Joseph Mar Barnabas (born 8 September 1949) is an Indian prelate and the current Suffragan Metropolitan of the Malankara Mar Thoma Syrian Church. He was consecrated as an Episcopa (bishop) in 1993 and elevated to the rank of Suffragan Metropolitan in 2021.

== Early life and education ==
Born as Joseph Jacob in the Ancherry Christos Parish near Kottayam, he was the son of E. V. Jacob and Saramma. He completed his primary and high school education in Erikad and Puthuppally. He earned his bachelor's degree from CMS College Kottayam and later pursued theological studies, obtaining a Bachelor of Divinity (BD) degree from Bishop's College, Calcutta.

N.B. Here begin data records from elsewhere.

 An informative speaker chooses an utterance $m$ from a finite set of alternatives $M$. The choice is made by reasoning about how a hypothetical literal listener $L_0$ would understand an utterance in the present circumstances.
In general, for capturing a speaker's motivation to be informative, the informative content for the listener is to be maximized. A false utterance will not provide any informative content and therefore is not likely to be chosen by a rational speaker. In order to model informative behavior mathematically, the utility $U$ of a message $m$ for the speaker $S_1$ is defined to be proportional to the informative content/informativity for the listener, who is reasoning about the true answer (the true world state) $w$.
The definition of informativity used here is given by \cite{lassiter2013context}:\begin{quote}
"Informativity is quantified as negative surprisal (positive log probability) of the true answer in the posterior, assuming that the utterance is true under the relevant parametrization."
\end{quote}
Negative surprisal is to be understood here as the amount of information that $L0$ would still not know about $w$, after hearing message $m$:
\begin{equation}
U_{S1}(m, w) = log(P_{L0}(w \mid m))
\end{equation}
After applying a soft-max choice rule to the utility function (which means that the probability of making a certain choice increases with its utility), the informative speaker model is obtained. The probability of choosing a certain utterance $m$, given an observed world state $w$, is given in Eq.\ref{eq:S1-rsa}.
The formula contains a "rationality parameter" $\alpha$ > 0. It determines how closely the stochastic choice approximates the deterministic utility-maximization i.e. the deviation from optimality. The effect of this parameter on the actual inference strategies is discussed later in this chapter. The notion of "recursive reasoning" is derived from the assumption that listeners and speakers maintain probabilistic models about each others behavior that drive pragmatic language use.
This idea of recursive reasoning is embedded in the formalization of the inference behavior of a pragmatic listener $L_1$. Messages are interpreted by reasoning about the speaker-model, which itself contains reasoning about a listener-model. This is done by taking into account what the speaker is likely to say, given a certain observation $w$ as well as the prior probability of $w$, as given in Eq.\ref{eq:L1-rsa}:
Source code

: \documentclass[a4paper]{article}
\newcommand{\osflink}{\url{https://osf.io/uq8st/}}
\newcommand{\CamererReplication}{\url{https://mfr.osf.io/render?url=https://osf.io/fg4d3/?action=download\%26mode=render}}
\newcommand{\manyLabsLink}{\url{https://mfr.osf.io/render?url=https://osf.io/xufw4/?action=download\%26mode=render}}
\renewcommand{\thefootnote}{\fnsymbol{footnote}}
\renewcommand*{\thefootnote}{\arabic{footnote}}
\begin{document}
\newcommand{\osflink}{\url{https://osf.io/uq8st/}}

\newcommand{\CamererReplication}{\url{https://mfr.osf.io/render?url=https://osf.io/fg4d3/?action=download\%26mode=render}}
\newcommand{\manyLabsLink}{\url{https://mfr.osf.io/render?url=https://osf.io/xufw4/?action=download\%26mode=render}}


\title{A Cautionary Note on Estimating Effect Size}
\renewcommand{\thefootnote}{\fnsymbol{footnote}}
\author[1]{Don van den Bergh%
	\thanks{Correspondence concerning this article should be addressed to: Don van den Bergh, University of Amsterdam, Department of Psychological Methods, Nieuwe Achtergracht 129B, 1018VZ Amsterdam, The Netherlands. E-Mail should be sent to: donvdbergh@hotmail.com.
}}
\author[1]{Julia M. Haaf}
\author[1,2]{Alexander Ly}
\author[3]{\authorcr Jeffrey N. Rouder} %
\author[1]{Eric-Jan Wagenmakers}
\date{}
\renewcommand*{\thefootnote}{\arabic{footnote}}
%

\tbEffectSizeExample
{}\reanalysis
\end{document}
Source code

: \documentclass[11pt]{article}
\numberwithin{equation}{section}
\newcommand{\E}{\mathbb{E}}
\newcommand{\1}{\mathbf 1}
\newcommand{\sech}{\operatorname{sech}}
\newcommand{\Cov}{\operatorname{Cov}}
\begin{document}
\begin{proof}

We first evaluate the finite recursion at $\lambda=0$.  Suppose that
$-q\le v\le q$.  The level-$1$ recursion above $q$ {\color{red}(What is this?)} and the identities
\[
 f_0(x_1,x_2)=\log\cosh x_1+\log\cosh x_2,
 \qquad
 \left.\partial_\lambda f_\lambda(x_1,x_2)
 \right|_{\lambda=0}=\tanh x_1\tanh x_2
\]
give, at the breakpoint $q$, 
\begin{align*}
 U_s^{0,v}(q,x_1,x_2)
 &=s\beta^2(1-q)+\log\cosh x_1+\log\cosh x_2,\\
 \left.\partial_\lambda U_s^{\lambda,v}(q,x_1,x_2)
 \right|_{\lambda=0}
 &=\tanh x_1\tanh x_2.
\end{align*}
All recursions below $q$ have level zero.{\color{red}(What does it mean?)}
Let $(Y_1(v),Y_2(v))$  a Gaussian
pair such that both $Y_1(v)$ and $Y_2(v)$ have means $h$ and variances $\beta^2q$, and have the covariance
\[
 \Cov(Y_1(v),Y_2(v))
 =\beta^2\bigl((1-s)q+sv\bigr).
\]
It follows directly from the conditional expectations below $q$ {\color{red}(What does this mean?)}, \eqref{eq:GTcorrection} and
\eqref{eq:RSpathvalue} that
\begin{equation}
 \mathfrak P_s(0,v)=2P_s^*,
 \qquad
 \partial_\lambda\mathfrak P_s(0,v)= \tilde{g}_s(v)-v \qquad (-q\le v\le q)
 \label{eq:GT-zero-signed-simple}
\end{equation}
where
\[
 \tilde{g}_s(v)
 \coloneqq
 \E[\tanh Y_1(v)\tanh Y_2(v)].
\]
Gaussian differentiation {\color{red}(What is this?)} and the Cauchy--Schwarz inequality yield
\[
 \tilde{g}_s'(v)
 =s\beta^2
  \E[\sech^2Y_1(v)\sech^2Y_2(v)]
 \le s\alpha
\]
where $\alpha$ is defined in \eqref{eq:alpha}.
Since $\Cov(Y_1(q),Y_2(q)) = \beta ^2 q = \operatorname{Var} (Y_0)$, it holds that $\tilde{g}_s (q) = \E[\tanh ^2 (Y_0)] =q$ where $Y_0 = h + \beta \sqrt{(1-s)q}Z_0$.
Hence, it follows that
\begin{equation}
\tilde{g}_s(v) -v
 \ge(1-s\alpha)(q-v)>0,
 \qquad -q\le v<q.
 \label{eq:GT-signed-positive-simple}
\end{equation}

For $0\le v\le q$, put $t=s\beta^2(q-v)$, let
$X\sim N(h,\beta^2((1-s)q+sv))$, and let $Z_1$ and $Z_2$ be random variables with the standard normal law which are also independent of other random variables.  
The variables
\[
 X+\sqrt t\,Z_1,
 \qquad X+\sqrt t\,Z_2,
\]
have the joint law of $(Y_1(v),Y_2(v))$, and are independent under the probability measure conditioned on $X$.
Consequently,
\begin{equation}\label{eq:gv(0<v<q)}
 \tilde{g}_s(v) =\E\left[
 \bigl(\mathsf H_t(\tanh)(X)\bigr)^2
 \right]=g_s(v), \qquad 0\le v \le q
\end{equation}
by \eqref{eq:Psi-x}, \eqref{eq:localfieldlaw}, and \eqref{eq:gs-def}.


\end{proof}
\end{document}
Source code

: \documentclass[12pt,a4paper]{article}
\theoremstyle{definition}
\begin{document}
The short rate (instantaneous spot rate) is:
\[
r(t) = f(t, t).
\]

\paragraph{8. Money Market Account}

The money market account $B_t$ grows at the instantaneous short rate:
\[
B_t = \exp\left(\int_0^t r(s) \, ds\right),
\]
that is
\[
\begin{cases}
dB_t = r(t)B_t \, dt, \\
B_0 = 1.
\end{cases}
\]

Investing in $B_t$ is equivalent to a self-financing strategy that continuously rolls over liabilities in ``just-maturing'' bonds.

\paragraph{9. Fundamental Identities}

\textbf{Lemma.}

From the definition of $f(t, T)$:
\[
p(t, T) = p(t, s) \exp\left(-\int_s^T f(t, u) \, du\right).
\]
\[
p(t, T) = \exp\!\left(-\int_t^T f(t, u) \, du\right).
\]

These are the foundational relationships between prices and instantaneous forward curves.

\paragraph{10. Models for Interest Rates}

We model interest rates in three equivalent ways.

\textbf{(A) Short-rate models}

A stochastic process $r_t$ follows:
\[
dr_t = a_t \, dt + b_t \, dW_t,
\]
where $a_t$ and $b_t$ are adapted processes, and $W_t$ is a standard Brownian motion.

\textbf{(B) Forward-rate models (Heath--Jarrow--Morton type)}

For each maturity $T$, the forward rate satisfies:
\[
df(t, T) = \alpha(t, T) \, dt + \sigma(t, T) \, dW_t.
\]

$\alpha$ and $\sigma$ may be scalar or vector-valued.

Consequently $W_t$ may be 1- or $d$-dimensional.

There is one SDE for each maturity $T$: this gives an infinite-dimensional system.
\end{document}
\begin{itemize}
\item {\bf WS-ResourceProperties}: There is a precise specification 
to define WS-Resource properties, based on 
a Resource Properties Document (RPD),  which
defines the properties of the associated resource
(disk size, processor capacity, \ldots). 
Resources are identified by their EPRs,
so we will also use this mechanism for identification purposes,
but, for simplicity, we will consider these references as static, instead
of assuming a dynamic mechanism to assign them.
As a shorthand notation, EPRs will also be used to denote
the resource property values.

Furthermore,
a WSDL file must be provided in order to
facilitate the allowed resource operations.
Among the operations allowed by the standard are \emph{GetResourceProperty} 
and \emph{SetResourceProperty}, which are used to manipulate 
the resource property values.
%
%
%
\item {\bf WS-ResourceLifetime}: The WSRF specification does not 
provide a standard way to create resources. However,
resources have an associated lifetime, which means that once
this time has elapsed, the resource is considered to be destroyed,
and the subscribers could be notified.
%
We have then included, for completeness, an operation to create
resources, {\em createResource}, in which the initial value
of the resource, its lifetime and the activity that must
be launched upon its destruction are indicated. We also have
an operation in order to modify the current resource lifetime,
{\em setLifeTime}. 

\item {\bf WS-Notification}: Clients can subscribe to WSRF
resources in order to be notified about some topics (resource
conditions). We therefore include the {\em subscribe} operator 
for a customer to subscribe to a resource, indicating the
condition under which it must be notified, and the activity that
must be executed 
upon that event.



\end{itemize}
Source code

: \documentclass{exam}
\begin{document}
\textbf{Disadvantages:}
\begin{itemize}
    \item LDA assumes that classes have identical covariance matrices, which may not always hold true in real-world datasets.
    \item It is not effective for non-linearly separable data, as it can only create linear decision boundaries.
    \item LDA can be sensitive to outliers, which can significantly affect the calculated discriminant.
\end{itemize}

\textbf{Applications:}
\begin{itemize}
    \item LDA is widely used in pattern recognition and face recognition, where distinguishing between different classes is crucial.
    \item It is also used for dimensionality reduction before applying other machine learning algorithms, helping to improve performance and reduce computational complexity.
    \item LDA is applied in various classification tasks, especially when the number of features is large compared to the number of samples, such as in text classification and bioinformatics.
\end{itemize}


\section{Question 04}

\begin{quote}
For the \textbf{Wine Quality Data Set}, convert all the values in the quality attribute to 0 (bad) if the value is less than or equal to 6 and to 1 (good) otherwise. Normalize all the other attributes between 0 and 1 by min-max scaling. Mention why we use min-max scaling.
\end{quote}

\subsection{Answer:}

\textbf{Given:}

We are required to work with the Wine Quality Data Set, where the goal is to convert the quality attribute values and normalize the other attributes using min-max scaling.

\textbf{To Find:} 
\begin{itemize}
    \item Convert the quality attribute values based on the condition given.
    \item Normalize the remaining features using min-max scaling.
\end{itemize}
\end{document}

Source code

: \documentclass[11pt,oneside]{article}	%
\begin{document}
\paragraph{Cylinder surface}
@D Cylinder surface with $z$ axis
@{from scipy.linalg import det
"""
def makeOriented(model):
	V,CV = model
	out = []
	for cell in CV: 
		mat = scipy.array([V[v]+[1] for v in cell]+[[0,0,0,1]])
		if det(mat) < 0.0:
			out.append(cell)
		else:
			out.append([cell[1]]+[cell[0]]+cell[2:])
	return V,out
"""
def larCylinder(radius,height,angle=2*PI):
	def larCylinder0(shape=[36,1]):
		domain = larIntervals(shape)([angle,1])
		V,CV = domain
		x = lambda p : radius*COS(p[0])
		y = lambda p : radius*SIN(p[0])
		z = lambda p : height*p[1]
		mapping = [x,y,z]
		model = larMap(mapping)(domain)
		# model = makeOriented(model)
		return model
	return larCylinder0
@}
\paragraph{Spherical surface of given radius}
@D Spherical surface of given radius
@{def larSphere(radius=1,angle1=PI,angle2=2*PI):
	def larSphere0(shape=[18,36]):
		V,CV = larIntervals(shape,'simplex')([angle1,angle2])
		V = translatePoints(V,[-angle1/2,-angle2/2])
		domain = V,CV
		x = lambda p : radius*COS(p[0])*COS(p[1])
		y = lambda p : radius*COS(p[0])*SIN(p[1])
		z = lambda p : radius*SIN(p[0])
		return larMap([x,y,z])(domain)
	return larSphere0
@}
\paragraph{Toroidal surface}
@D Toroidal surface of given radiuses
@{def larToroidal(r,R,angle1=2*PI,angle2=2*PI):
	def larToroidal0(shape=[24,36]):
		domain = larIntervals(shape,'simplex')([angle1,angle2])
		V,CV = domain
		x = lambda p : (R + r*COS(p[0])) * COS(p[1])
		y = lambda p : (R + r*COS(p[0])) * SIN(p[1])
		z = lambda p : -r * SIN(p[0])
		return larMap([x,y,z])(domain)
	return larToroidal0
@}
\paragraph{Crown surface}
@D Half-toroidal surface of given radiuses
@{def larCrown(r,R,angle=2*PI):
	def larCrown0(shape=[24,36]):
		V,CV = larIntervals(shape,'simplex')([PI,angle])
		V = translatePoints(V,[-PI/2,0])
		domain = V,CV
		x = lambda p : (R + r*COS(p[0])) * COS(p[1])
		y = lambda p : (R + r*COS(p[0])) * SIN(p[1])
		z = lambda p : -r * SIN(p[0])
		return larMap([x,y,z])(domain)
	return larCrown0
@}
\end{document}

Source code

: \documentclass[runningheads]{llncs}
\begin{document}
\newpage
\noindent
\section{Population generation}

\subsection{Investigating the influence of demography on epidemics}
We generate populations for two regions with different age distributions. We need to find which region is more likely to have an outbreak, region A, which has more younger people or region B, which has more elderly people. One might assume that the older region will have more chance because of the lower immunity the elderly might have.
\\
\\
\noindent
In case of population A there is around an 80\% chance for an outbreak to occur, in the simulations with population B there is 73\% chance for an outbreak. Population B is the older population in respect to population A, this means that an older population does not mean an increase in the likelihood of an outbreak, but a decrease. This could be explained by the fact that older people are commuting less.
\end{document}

== Ecclesiastical career ==
Joseph Jacob was ordained as a deacon (Semmas) on 29 May 1976 and as a priest (Kassissa) on 12 June 1976. He served as a vicar in various parishes, including those in Mumbai, Chennai, and Edmonton, Canada.

On 31 August 1993, he was ordained as a Ramban. He was consecrated as a bishop (Episcopa) on 2 October 1993 at the SCS Compound in Thiruvalla, taking the titular name Joseph Mar Barnabas. During his tenure as Episcopa, he led several dioceses, including Chengannur-Kozhenchery, Delhi-Mumbai, and Adoor-Malaysia.

On 18 July 2021, he was installed as a Suffragan Metropolitan, a senior rank within the Mar Thoma Church hierarchy.

== Contributions ==
Mar Barnabas has served as the Chairman of the Lectionary Committee and the Liturgical Commission of the Mar Thoma Church. He is noted for his work in sacred music, having published several liturgical song collections including Thybooso and Hasa Kramam. In 2022, he visited the Vatican, an event that contributed to the initiation of formal dialogue between the Mar Thoma Church and the Holy See.